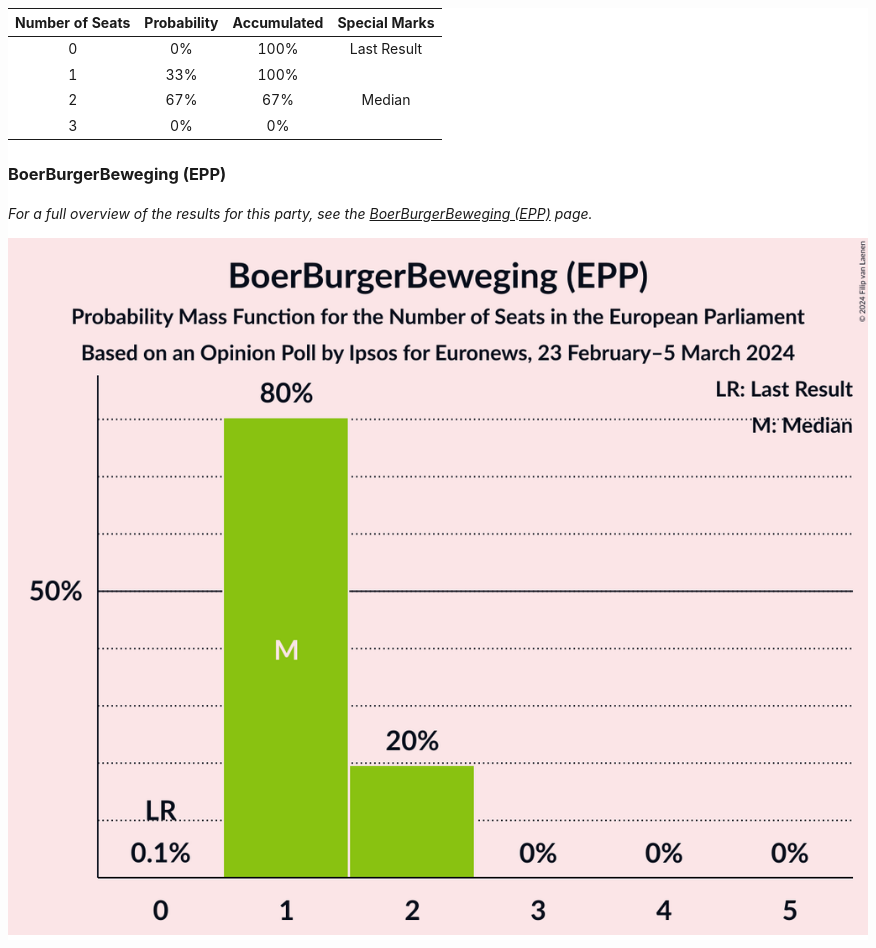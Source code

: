 | Number of Seats | Probability | Accumulated | Special Marks |
|:---------------:|:-----------:|:-----------:|:-------------:|
| 0 | 0% | 100% | Last Result |
| 1 | 33% | 100% |  |
| 2 | 67% | 67% | Median |
| 3 | 0% | 0% |  |

### BoerBurgerBeweging (EPP)

*For a full overview of the results for this party, see the [BoerBurgerBeweging (EPP)](party-boerburgerbewegingepp.html) page.*

![Graph with seats probability mass function not yet produced](2024-03-05-Ipsos-seats-pmf-boerburgerbewegingepp.png "Seats Probability Mass Function")
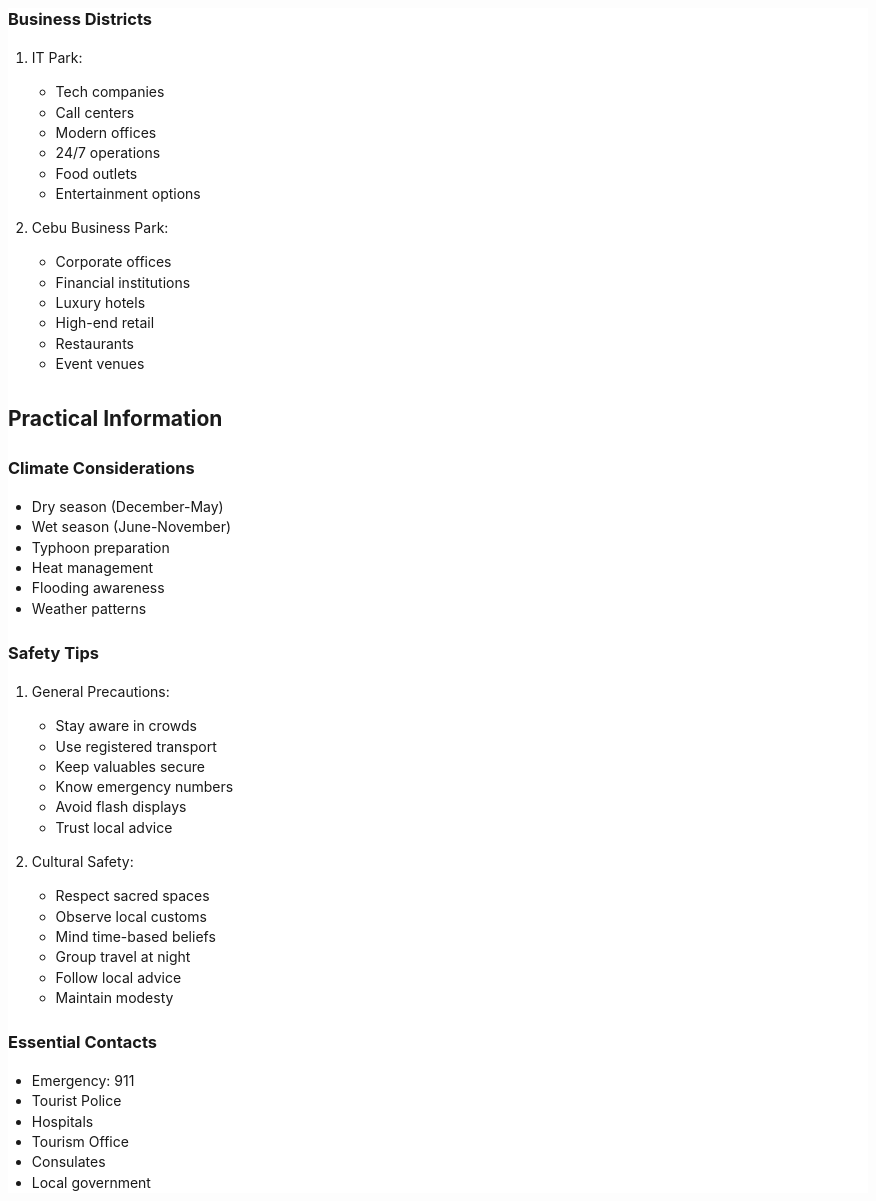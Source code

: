 ### Business Districts
1. IT Park:
   - Tech companies
   - Call centers
   - Modern offices
   - 24/7 operations
   - Food outlets
   - Entertainment options

2. Cebu Business Park:
   - Corporate offices
   - Financial institutions
   - Luxury hotels
   - High-end retail
   - Restaurants
   - Event venues

## Practical Information

### Climate Considerations
- Dry season (December-May)
- Wet season (June-November)
- Typhoon preparation
- Heat management
- Flooding awareness
- Weather patterns

### Safety Tips
1. General Precautions:
   - Stay aware in crowds
   - Use registered transport
   - Keep valuables secure
   - Know emergency numbers
   - Avoid flash displays
   - Trust local advice

2. Cultural Safety:
   - Respect sacred spaces
   - Observe local customs
   - Mind time-based beliefs
   - Group travel at night
   - Follow local advice
   - Maintain modesty

### Essential Contacts
- Emergency: 911
- Tourist Police
- Hospitals
- Tourism Office
- Consulates
- Local government
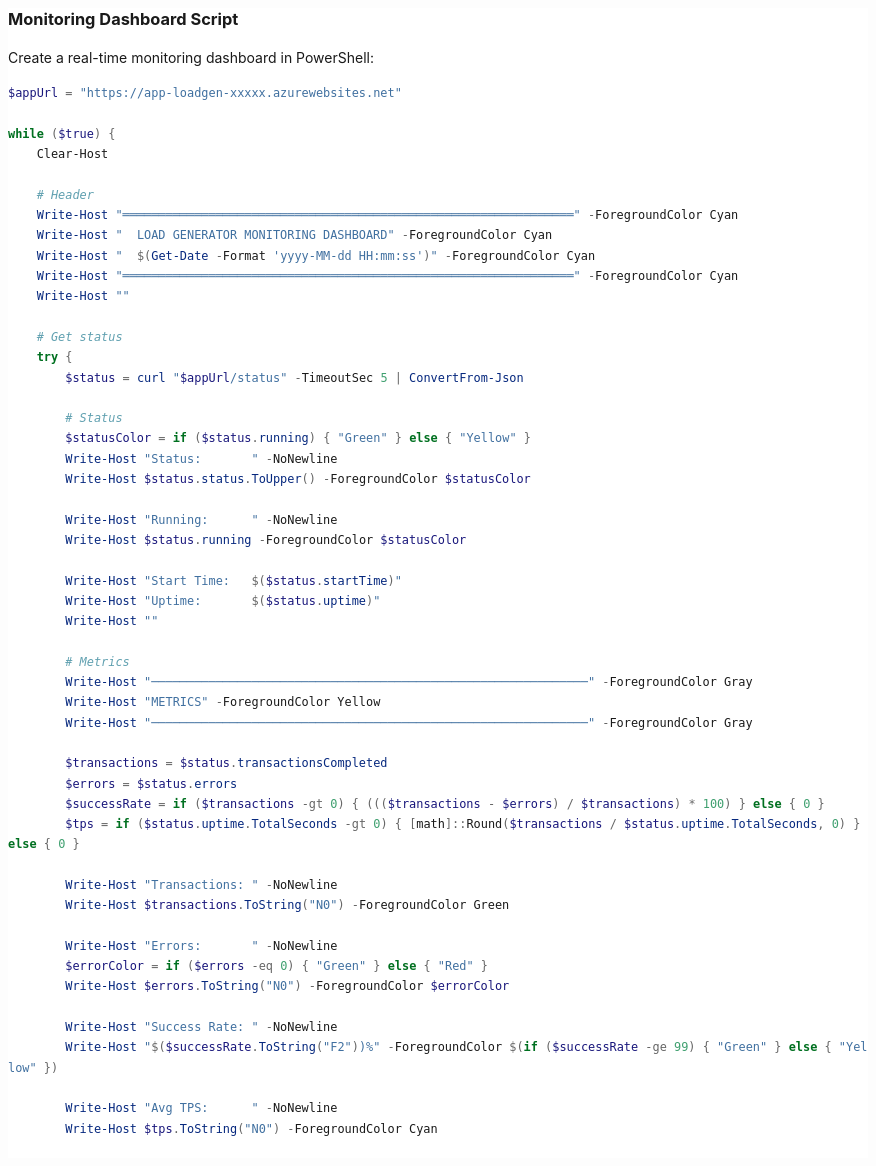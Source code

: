 
### Monitoring Dashboard Script

Create a real-time monitoring dashboard in PowerShell:

```powershell
$appUrl = "https://app-loadgen-xxxxx.azurewebsites.net"

while ($true) {
    Clear-Host
    
    # Header
    Write-Host "═══════════════════════════════════════════════════════════════" -ForegroundColor Cyan
    Write-Host "  LOAD GENERATOR MONITORING DASHBOARD" -ForegroundColor Cyan
    Write-Host "  $(Get-Date -Format 'yyyy-MM-dd HH:mm:ss')" -ForegroundColor Cyan
    Write-Host "═══════════════════════════════════════════════════════════════" -ForegroundColor Cyan
    Write-Host ""
    
    # Get status
    try {
        $status = curl "$appUrl/status" -TimeoutSec 5 | ConvertFrom-Json
        
        # Status
        $statusColor = if ($status.running) { "Green" } else { "Yellow" }
        Write-Host "Status:       " -NoNewline
        Write-Host $status.status.ToUpper() -ForegroundColor $statusColor
        
        Write-Host "Running:      " -NoNewline
        Write-Host $status.running -ForegroundColor $statusColor
        
        Write-Host "Start Time:   $($status.startTime)"
        Write-Host "Uptime:       $($status.uptime)"
        Write-Host ""
        
        # Metrics
        Write-Host "─────────────────────────────────────────────────────────────" -ForegroundColor Gray
        Write-Host "METRICS" -ForegroundColor Yellow
        Write-Host "─────────────────────────────────────────────────────────────" -ForegroundColor Gray
        
        $transactions = $status.transactionsCompleted
        $errors = $status.errors
        $successRate = if ($transactions -gt 0) { ((($transactions - $errors) / $transactions) * 100) } else { 0 }
        $tps = if ($status.uptime.TotalSeconds -gt 0) { [math]::Round($transactions / $status.uptime.TotalSeconds, 0) } else { 0 }
        
        Write-Host "Transactions: " -NoNewline
        Write-Host $transactions.ToString("N0") -ForegroundColor Green
        
        Write-Host "Errors:       " -NoNewline
        $errorColor = if ($errors -eq 0) { "Green" } else { "Red" }
        Write-Host $errors.ToString("N0") -ForegroundColor $errorColor
        
        Write-Host "Success Rate: " -NoNewline
        Write-Host "$($successRate.ToString("F2"))%" -ForegroundColor $(if ($successRate -ge 99) { "Green" } else { "Yellow" })
        
        Write-Host "Avg TPS:      " -NoNewline
        Write-Host $tps.ToString("N0") -ForegroundColor Cyan
        
```
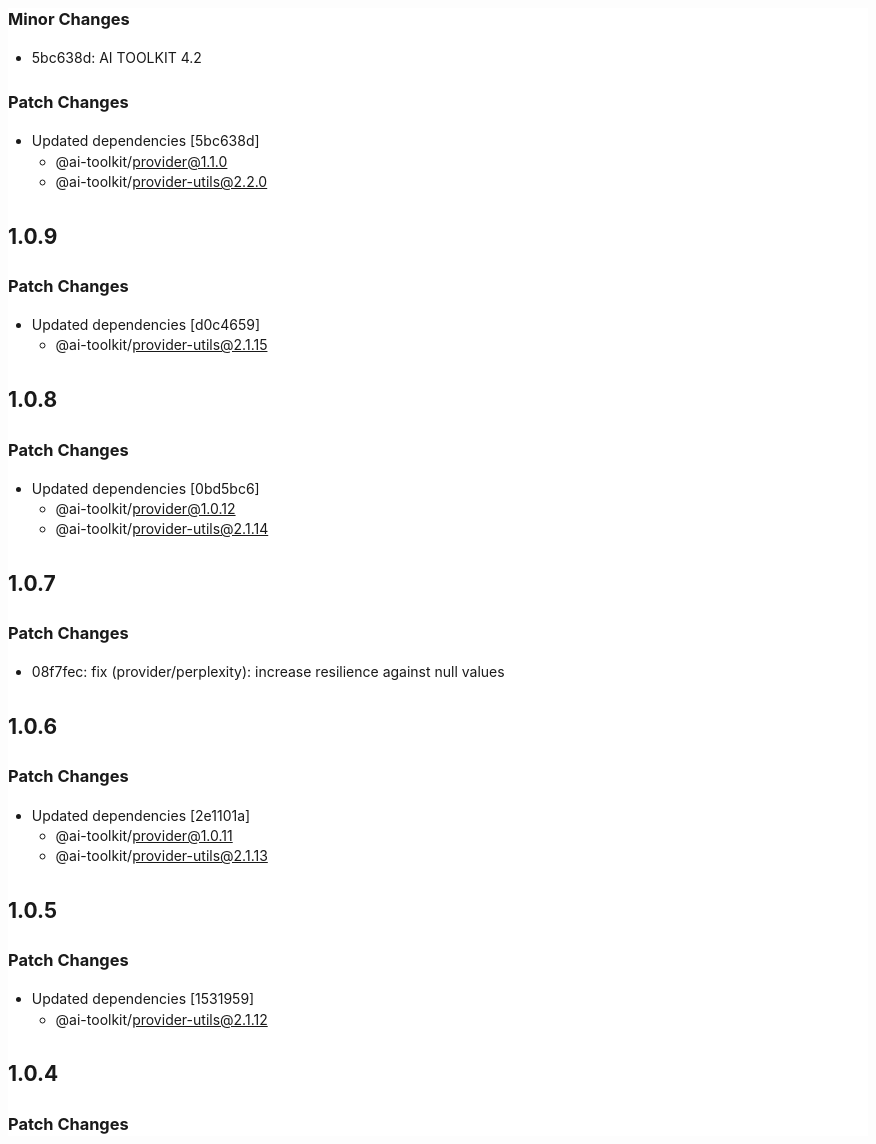 ### Minor Changes

- 5bc638d: AI TOOLKIT 4.2

### Patch Changes

- Updated dependencies [5bc638d]
  - @ai-toolkit/provider@1.1.0
  - @ai-toolkit/provider-utils@2.2.0

## 1.0.9

### Patch Changes

- Updated dependencies [d0c4659]
  - @ai-toolkit/provider-utils@2.1.15

## 1.0.8

### Patch Changes

- Updated dependencies [0bd5bc6]
  - @ai-toolkit/provider@1.0.12
  - @ai-toolkit/provider-utils@2.1.14

## 1.0.7

### Patch Changes

- 08f7fec: fix (provider/perplexity): increase resilience against null values

## 1.0.6

### Patch Changes

- Updated dependencies [2e1101a]
  - @ai-toolkit/provider@1.0.11
  - @ai-toolkit/provider-utils@2.1.13

## 1.0.5

### Patch Changes

- Updated dependencies [1531959]
  - @ai-toolkit/provider-utils@2.1.12

## 1.0.4

### Patch Changes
......
● **Task**: Scan the listing above. Gather each line that contains the word "season".

● **Written answer**:
- Dry season (December-May)
- Wet season (June-November)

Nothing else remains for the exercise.